Enhances recognition capability for specified minority languages and dialects. When set, it can improve speech performance for the specified language/dialect. If the language type is unclear, you can select “auto” and the model will automatically determine the language type. Supported values:'Chinese', 'Chinese,Yue', 'English', 'Arabic', 'Russian', 'Spanish', 'French', 'Portuguese', 'German', 'Turkish', 'Dutch', 'Ukrainian', 'Vietnamese', 'Indonesian', 'Japanese', 'Italian', 'Korean', 'Thai', 'Polish', 'Romanian', 'Greek', 'Czech', 'Finnish', 'Hindi', 'Bulgarian', 'Danish', 'Hebrew', 'Malay', 'Persian', 'Slovak', 'Swedish', 'Croatian', 'Filipino', 'Hungarian', 'Norwegian', 'Slovenian', 'Catalan', 'Nynorsk', 'Tamil', 'Afrikaans', 'auto'
Controls the output format.

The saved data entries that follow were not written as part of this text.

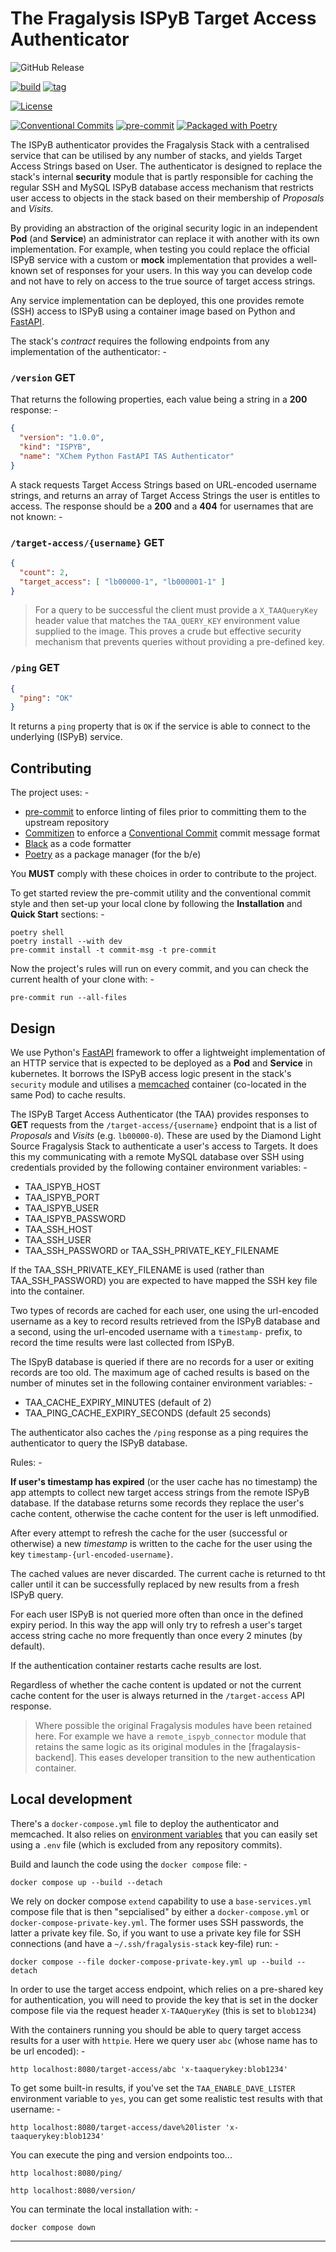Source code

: # The Fragalysis ISPyB Target Access Authenticator

![GitHub Release](https://img.shields.io/github/v/release/xchem/fragalysis-ispyb-target-access-authenticator?include_prereleases)

[![build](https://github.com/xchem/fragalysis-ispyb-target-access-authenticator/actions/workflows/build.yaml/badge.svg)](https://github.com/xchem/fragalysis-ispyb-target-access-authenticator/actions/workflows/build.yaml)
[![tag](https://github.com/xchem/fragalysis-ispyb-target-access-authenticator/actions/workflows/tag.yaml/badge.svg)](https://github.com/xchem/fragalysis-ispyb-target-access-authenticator/actions/workflows/tag.yaml)

[![License](http://img.shields.io/badge/license-Apache%202.0-blue.svg?style=flat)](https://github.com/xchem/fragalysis-ispyb-target-access-authenticator/blob/master/LICENSE.txt)

[![Conventional Commits](https://img.shields.io/badge/Conventional%20Commits-1.0.0-yellow.svg)](https://conventionalcommits.org)
[![pre-commit](https://img.shields.io/badge/pre--commit-enabled-brightgreen?logo=pre-commit&logoColor=white)](https://github.com/pre-commit/pre-commit)
[![Packaged with Poetry](https://img.shields.io/badge/packaging-poetry-cyan.svg)](https://python-poetry.org/)

The ISPyB authenticator provides the Fragalysis Stack with a centralised service that
can be utilised by any number of stacks, and yields Target Access Strings based on User.
The authenticator is designed to replace the stack's internal **security** module that is
partly responsible for caching the regular SSH and MySQL ISPyB database access mechanism
that restricts user access to objects in the stack based on their membership of *Proposals*
and *Visits*.

By providing an abstraction of the original security logic in an independent **Pod**
(and **Service**) an administrator can replace it with another with its own implementation.
For example, when testing you could replace the official ISPyB service with a custom
or **mock** implementation that provides a well-known set of responses for your users.
In this way you can develop code and not have to rely on access to the true source
of target access strings.

Any service implementation can be deployed, this one provides remote (SSH) access to
ISPyB using a container image based on Python and [FastAPI].

The stack's _contract_ requires the following endpoints from any implementation
of the authenticator: -

### `/version` **GET**

That returns the following properties, each value being a string in a **200** response: -

```json
{
  "version": "1.0.0",
  "kind": "ISPYB",
  "name": "XChem Python FastAPI TAS Authenticator"
}
```

A stack requests Target Access Strings based on URL-encoded username strings,
and returns an array of Target Access Strings the user is entitles to access.
The response should be a **200** and a **404** for usernames
that are not known: -

### `/target-access/{username}` **GET**

```json
{
  "count": 2,
  "target_access": [ "lb00000-1", "lb000001-1" ]
}
```

>   For a query to be successful the client must provide a `X_TAAQueryKey` header value
    that matches the `TAA_QUERY_KEY` environment value supplied to the image.
    This proves a crude but effective security mechanism that prevents queries without
    providing a pre-defined key.

### `/ping` **GET**

```json
{
  "ping": "OK"
}
```

It returns a `ping` property that is `OK` if the service is able to connect to the
underlying (ISPyB) service.

## Contributing
The project uses: -

- [pre-commit] to enforce linting of files prior to committing them to the
  upstream repository
- [Commitizen] to enforce a [Conventional Commit] commit message format
- [Black] as a code formatter
- [Poetry] as a package manager (for the b/e)

You **MUST** comply with these choices in order to  contribute to the project.

To get started review the pre-commit utility and the conventional commit style
and then set-up your local clone by following the **Installation** and
**Quick Start** sections: -

    poetry shell
    poetry install --with dev
    pre-commit install -t commit-msg -t pre-commit

Now the project's rules will run on every commit, and you can check the
current health of your clone with: -

    pre-commit run --all-files

## Design
We use Python's [FastAPI] framework to offer a lightweight implementation of an
HTTP service that is expected to be deployed as a **Pod** and **Service** in
kubernetes. It borrows the ISPyB access logic present in the stack's `security` module
and utilises a [memcached] container (co-located in the same Pod) to cache results.

The ISPyB Target Access Authenticator (the TAA) provides responses to **GET** requests
from the `/target-access/{username}` endpoint that is a list of *Proposals* and *Visits*
(e.g. `lb00000-0`). These are used by the Diamond Light Source Fragalysis Stack to
authenticate a user's access to Targets. It does this my communicating with a
remote MySQL database over SSH using credentials provided by the following container
environment variables: -

-   TAA_ISPYB_HOST
-   TAA_ISPYB_PORT
-   TAA_ISPYB_USER
-   TAA_ISPYB_PASSWORD
-   TAA_SSH_HOST
-   TAA_SSH_USER
-   TAA_SSH_PASSWORD or TAA_SSH_PRIVATE_KEY_FILENAME

If the TAA_SSH_PRIVATE_KEY_FILENAME is used (rather than TAA_SSH_PASSWORD) you are expected
to have mapped the SSH key file into the container.

Two types of records are cached for each user, one using the url-encoded username as
a key to record results retrieved from the ISPyB database and a second, using the
url-encoded username with a `timestamp-` prefix, to record the time results were
last collected from ISPyB.

The ISpyB database is queried if there are no records for a user or exiting records
are too old. The maximum age of cached results is based on the number of minutes set
in the following container environment variables: -

-   TAA_CACHE_EXPIRY_MINUTES (default of 2)
-   TAA_PING_CACHE_EXPIRY_SECONDS (default 25 seconds)

The authenticator also caches the `/ping` response as a ping requires the authenticator
to query the ISPyB database.

Rules: -

**If user's timestamp has expired** (or the user cache has no timestamp)
the app attempts to collect new target access strings from the remote
ISPyB database. If the database returns some records they replace the user's
cache content, otherwise the cache content for the user is left unmodified.

After every attempt to refresh the cache for the user (successful or otherwise)
a new *timestamp* is written to the cache for the user using the key
`timestamp-{url-encoded-username}`.

The cached values are never discarded. The current cache is returned to tht caller
until it can be successfully replaced by new results from a fresh ISPyB query.

For each user ISPyB is not queried more often than once in the defined expiry period.
In this way the app will only try to refresh a user's target access string cache
no more frequently than once every 2 minutes (by default).

If the authentication container restarts cache results are lost.

Regardless of whether the cache content is updated or not the current cache content
for the user is always returned in the `/target-access` API response.

>   Where possible the original Fragalysis modules have been retained here.
    For example we have a `remote_ispyb_connector` module that retains the same logic
    as its original modules in the [fragalaysis-backend]. This eases developer
    transition to the new authentication container.

## Local development
There's a `docker-compose.yml` file to deploy the authenticator and memcached.
It also relies on [environment variables] that you can easily set using a `.env` file
(which is excluded from any repository commits).

Build and launch the code using the `docker compose` file: -

    docker compose up --build --detach

We rely on docker compose `extend` capability to use a `base-services.yml` compose file
that is then "sepcialised" by either a `docker-compose.yml` or
`docker-compose-private-key.yml`. The former uses SSH passwords, the latter a
private key file. So, if you want to use a private key file for SSH connections
(and have a `~/.ssh/fragalysis-stack` key-file) run: -

    docker compose --file docker-compose-private-key.yml up --build --detach

In order to use the target access endpoint, which relies on a pre-shared key for
authentication, you will need to provide the key that is set in the docker compose file
via the request header `X-TAAQueryKey` (this is set to `blob1234`)

With the containers running you should be able to query
target access results for a user with `httpie`. Here we query user `abc`
(whose name has to be url encoded): -

    http localhost:8080/target-access/abc 'x-taaquerykey:blob1234'

To get some built-in results, if you've set the `TAA_ENABLE_DAVE_LISTER` environment
variable to `yes`, you can get some realistic test results with that username: -

    http localhost:8080/target-access/dave%20lister 'x-taaquerykey:blob1234'

You can execute the ping and version endpoints too...

    http localhost:8080/ping/

    http localhost:8080/version/

You can terminate the local installation with: -

    docker compose down

---

[black]: https://black.readthedocs.io/en/stable
[commitizen]: https://commitizen-tools.github.io/commitizen/
[conventional commit]: https://www.conventionalcommits.org/en/v1.0.0/
[environment variables]: https://docs.docker.com/compose/how-tos/environment-variables/set-environment-variables/
[fastapi]: https://fastapi.tiangolo.com
[fragalysis-backend]: https://github.com/xchem/fragalysis-backend
[memcached]: https://memcached.org
[poetry]: https://python-poetry.org
[pre-commit]: https://pre-commit.com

Possible values: url, hex. Default: hex. This parameter only takes effect in non-streaming scenarios; streaming only supports hex format. The returned URL is valid for 24 hours.
Intensity adjustment (powerful/soft), Range [-100, 100]. Values closer to -100 produce a more forceful voice; values closer to 100 produce a softer voice.
The synthesized audio segment, hex-encoded, generated in the format defined by the input (audio_setting.format) (mp3/pcm/flac). The return format is determined by the output_format setting. When stream is true, only hex format is supported.